After a bit of back-and-forth to satisfy McLachlan’s standards, the first commercially produced itti bitti nappy became available for sale in January 2008. “I relaunched and rebranded the new ones that came in so they were different to the ones I’d already been making,” she says. “I took a punt on what I was doing and it paid off.”
Growing pains
At the same time McLachlan received her first commercial shipment of itti bitti nappies in Australia, her UK-based sister received a similar shipment. McLachlan managed all the stockists and orders from the NSW regional city of Newcastle, and her sister shipped them from her garage in the UK to reduce postage costs. “We had a few stockists by then, people who’d imported them from Australia, which meant that they were really expensive in the UK. The shipping alone was huge,” says McLachlan.
Being able to ship direct from the factory in China to the UK opened up the business in Europe, where demand grew quickly. With no business experience, however, McLachlan found herself in the deep end trying to design new nappies, manage the business and make sure supply met demand worldwide.

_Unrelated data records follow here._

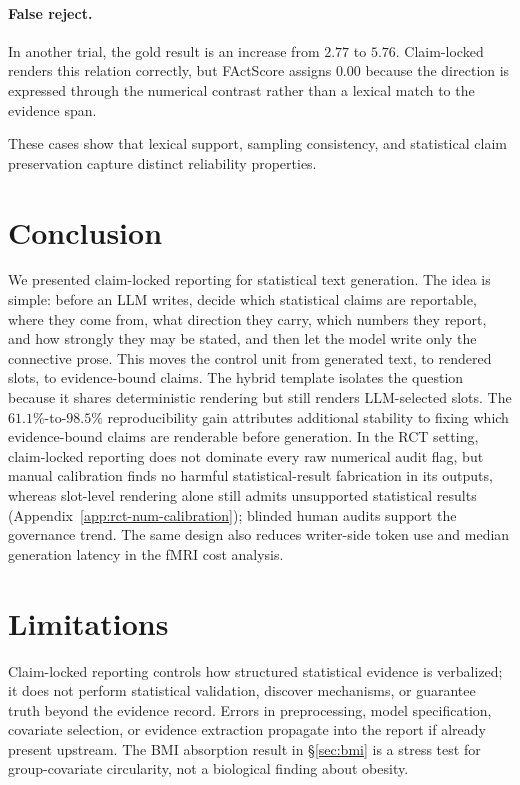 \documentclass[10pt,twocolumn]{article}
\begin{document}
\paragraph{False reject.} In another trial, the gold result is an increase from $2.77$ to $5.76$. Claim-locked renders this relation correctly, but FActScore assigns $0.00$ because the direction is expressed through the numerical contrast rather than a lexical match to the evidence span.

These cases show that lexical support, sampling consistency, and statistical claim preservation capture distinct reliability properties.

\section{Conclusion}

We presented claim-locked reporting for statistical text generation. The idea is simple: before an LLM writes, decide which statistical claims are reportable, where they come from, what direction they carry, which numbers they report, and how strongly they may be stated, and then let the model write only the connective prose. This moves the control unit from generated text, to rendered slots, to evidence-bound claims. The hybrid template isolates the question because it shares deterministic rendering but still renders LLM-selected slots. The $61.1\%$-to-$98.5\%$ reproducibility gain attributes additional stability to fixing which evidence-bound claims are renderable before generation. In the RCT setting, claim-locked reporting does not dominate every raw numerical audit flag, but manual calibration finds no harmful statistical-result fabrication in its outputs, whereas slot-level rendering alone still admits unsupported statistical results (Appendix~\ref{app:rct-num-calibration}); blinded human audits support the governance trend. The same design also reduces writer-side token use and median generation latency in the fMRI cost analysis.

\section*{Limitations}

Claim-locked reporting controls how structured statistical evidence is verbalized; it does not perform statistical validation, discover mechanisms, or guarantee truth beyond the evidence record. Errors in preprocessing, model specification, covariate selection, or evidence extraction propagate into the report if already present upstream. The BMI absorption result in \S\ref{sec:bmi} is a stress test for group-covariate circularity, not a biological finding about obesity.
\end{document}
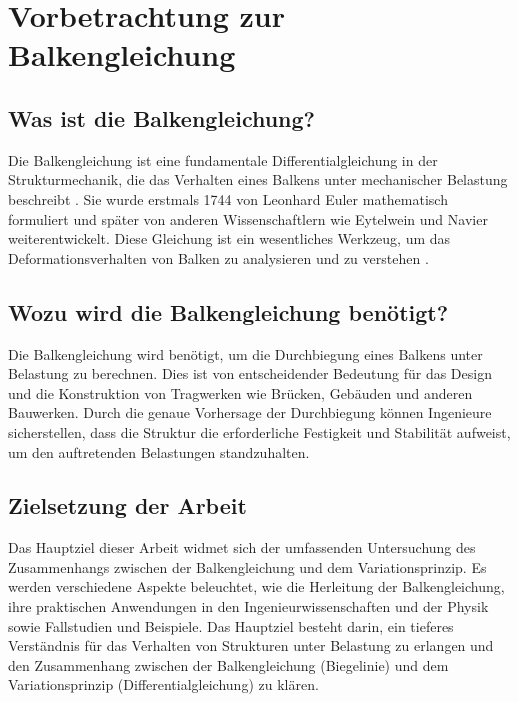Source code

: %
%
%
%
\section{Vorbetrachtung zur Balkengleichung\label{balken:section:teil0}}
\subsection{Was ist die Balkengleichung?}
Die Balkengleichung ist eine fundamentale Differentialgleichung in der Strukturmechanik, die das Verhalten eines Balkens unter mechanischer Belastung beschreibt \cite{balken:Balkentheorie}.
Sie wurde erstmals 1744 von Leonhard Euler mathematisch formuliert und später von anderen Wissenschaftlern wie Eytelwein und Navier weiterentwickelt. 
Diese Gleichung ist ein wesentliches Werkzeug, um das Deformationsverhalten von Balken zu analysieren und zu verstehen \cite{balken:Biegelinie}.

\subsection{Wozu wird die Balkengleichung benötigt?}
Die Balkengleichung wird benötigt, um die Durchbiegung eines Balkens unter Belastung zu berechnen.
Dies ist von entscheidender Bedeutung für das Design und die Konstruktion von Tragwerken wie Brücken, Gebäuden und anderen Bauwerken. 
Durch die genaue Vorhersage der Durchbiegung können Ingenieure sicherstellen, dass die Struktur die erforderliche Festigkeit und Stabilität aufweist, um den auftretenden Belastungen standzuhalten.

\subsection{Zielsetzung der Arbeit}
Das Hauptziel dieser Arbeit widmet sich der umfassenden Untersuchung des Zusammenhangs zwischen der Balkengleichung und dem Variationsprinzip. 
Es werden verschiedene Aspekte beleuchtet, wie die Herleitung der Balkengleichung, ihre praktischen Anwendungen in den Ingenieurwissenschaften und der Physik sowie Fallstudien und Beispiele. 
Das Hauptziel besteht darin, ein tieferes Verständnis für das Verhalten von Strukturen unter Belastung zu erlangen und den Zusammenhang zwischen der Balkengleichung (Biegelinie) und dem Variationsprinzip (Differentialgleichung) zu klären.


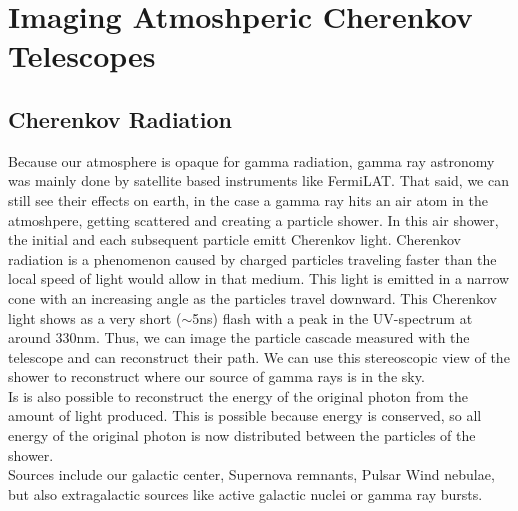 \documentclass[12pt,article,type=msc,colorback,accentcolor=tud9c]{tudthesis}
\begin{document}
\clearpage
\section{\Large Imaging Atmoshperic Cherenkov Telescopes}
\subsection{Cherenkov Radiation}

\begin{wrapfigure}{R}{0.4\textwidth}
\centering
\texttt{[image: D:/OwnCloudData/00\_WriteUP/04\_Thesis/Pic/Proposal/Fig/\{gamma]}.jpg}
\caption{\label{fig:Cherenkov} The cone of Cherenkov light emitted by an extensive air shower}
\end{wrapfigure}

Because  our atmosphere is opaque for gamma radiation, gamma ray astronomy was mainly done by satellite based instruments like FermiLAT.
That said, we can still see their effects on earth, in the case a gamma ray hits an air atom in the atmoshpere, getting scattered and creating a particle shower. In this air shower, the initial and each subsequent particle emitt Cherenkov light. Cherenkov radiation is a phenomenon caused by charged particles traveling faster than the local speed of light would allow in that medium. This light is emitted in a narrow cone with an increasing angle as the particles travel downward. This Cherenkov light shows as a very short ($\sim$5ns) flash with a peak in the UV-spectrum at around 330nm.
Thus, we can image the particle cascade measured with the telescope and can reconstruct their path.
We can use this stereoscopic view of the shower to reconstruct where our source of gamma rays is in the sky.\\

Is is also possible to reconstruct the energy of the original photon from the amount of light produced. This is possible because energy is conserved, so all energy of the original photon is now distributed between the particles of the shower.\\

Sources include our galactic center, Supernova remnants, Pulsar Wind nebulae,  but also extragalactic sources like active galactic nuclei or gamma ray bursts.\\
\end{document}
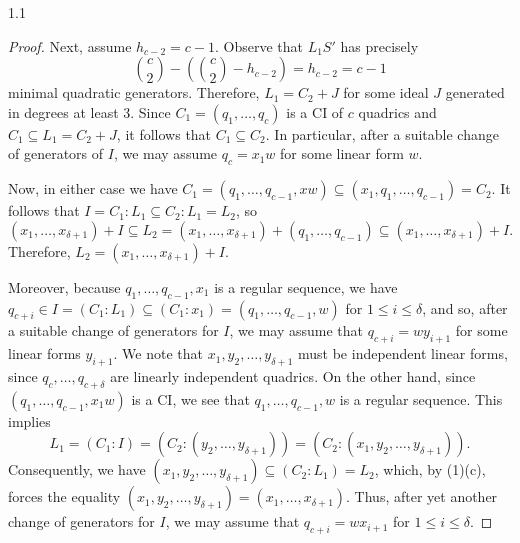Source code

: \documentclass[11pt, reqno, dvipsnames]{amsart}
\DeclareMathOperator{\lknMinDeg}{lkn_{\rm mindeg}}				%
\theoremstyle{definition}
\numberwithin{equation}{section}
\numberwithin{table}{section}
\begin{document}
\begin{spacing}{1.1}
\begin{proof}
  Next, assume $h_{c - 2} = c - 1$. Observe that $L_1S'$ has precisely
    \[
\binom{c}{2} - \left(\binom{c}{2} - h_{c-2}\right) = h_{c -2} = c - 1
    \]%
    minimal quadratic generators. Therefore, $L_1 = C_2 + J$ for some ideal $J$ generated in degrees at least 3. Since $C_1 = (q_1, \dots, q_c)$ is a \acrshort{CI} of $c$ quadrics and $C_1 \subseteq L_1 = C_2 + J$, it follows that $C_1 \subseteq C_2$. In particular, after %
    a suitable change of generators of $I$, we may assume $q_c = x_1w$ for some linear form $w$.


Now, in either case we have $C_1=(q_1,\ldots,q_{c-1},xw)\subseteq (x_1,q_1,\ldots,q_{c-1})=C_2$. It follows that  
    $I=C_1:L_1\subseteq C_2:L_1=L_2$, so
    \[
    (x_1,\dots, x_{\delta+1}) + I \subseteq L_2 = (x_1,\dots, x_{\delta+1}) + (q_1,\dots, q_{c-1}) \subseteq (x_1,\dots, x_{\delta+1}) + I.
    \]
 Therefore, $L_2=(x_1,\ldots,x_{\delta+1})+I$.   
    
  Moreover, because $q_1, \dots, q_{c -1}, x_1$ is a regular sequence, we have $q_{c+i} \in I = (C_1: L_1) \subseteq (C_1: x_1) = (q_1, \dots, q_{c-1}, w)$ for $1 \leq i \leq \delta$, and so, after a suitable change of generators for $I$, we may assume that $q_{c + i} = wy_{i + 1}$ for some linear forms $y_{i+1}$.  We note that $x_1, y_2, \dots, y_{\delta + 1}$ must be independent linear forms, since $q_c, \dots, q_{c + \delta}$ are linearly independent quadrics.  On the other hand, since $(q_1,\ldots,q_{c-1},x_1w)$ is a \acrshort{CI}, we see that $q_1, \dots, q_{c -1}, w$ is a regular sequence. This implies 
    \[
L_1 = (C_1 : I) = (C_2: (y_2, \dots, y_{\delta + 1})) = (C_2: (x_1, y_2, \dots, y_{\delta + 1})). 
    \]
    Consequently, we have $(x_1, y_2, \dots, y_{\delta + 1}) \subseteq (C_2 : L_1) = L_2$, which, by (1)(c), forces the equality $(x_1, y_2, \dots, y_{\delta + 1}) = (x_1, \dots, x_{\delta +1})$.  Thus, after yet another change of generators for $I$, we may assume that $q
    _{c + i} = wx_{i + 1}$ for $1 \leq i \leq \delta$.


\end{proof}
\end{spacing}
\end{document}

McLachlan’s first trade exhibition, a baby show in Germany, exposed how unprepared she was. “I had a stockist in the UK who said ‘you should do such-and-such a show, it would be really good’. So I made a snap decision to go to Germany and do a trade show having never done anything like that in my life. When I first arrived and saw our tiny little stand—we were among these massive companies—I thought, ‘what was I thinking?’ I almost got a bit teary. But then I thought ‘I’m here, I have to do it’ and from that very first trade show we got some amazing contacts and it took the business to places we never could’ve gone.”
The lessons learnt from that experience have since benefited the business, as well as made her role as managing director easier. After the expo she took on a dedicated sales manager to handle the wholesale international business market. “I’d been dealing with individual baby stores, but in those shows you get a lot of business buyers and potential distributors,” she notes. “My expertise is in the product side and the creative side of things, not necessarily sales and I recognised that. So I had a sales manager handle those negotiations and deal with those customers.”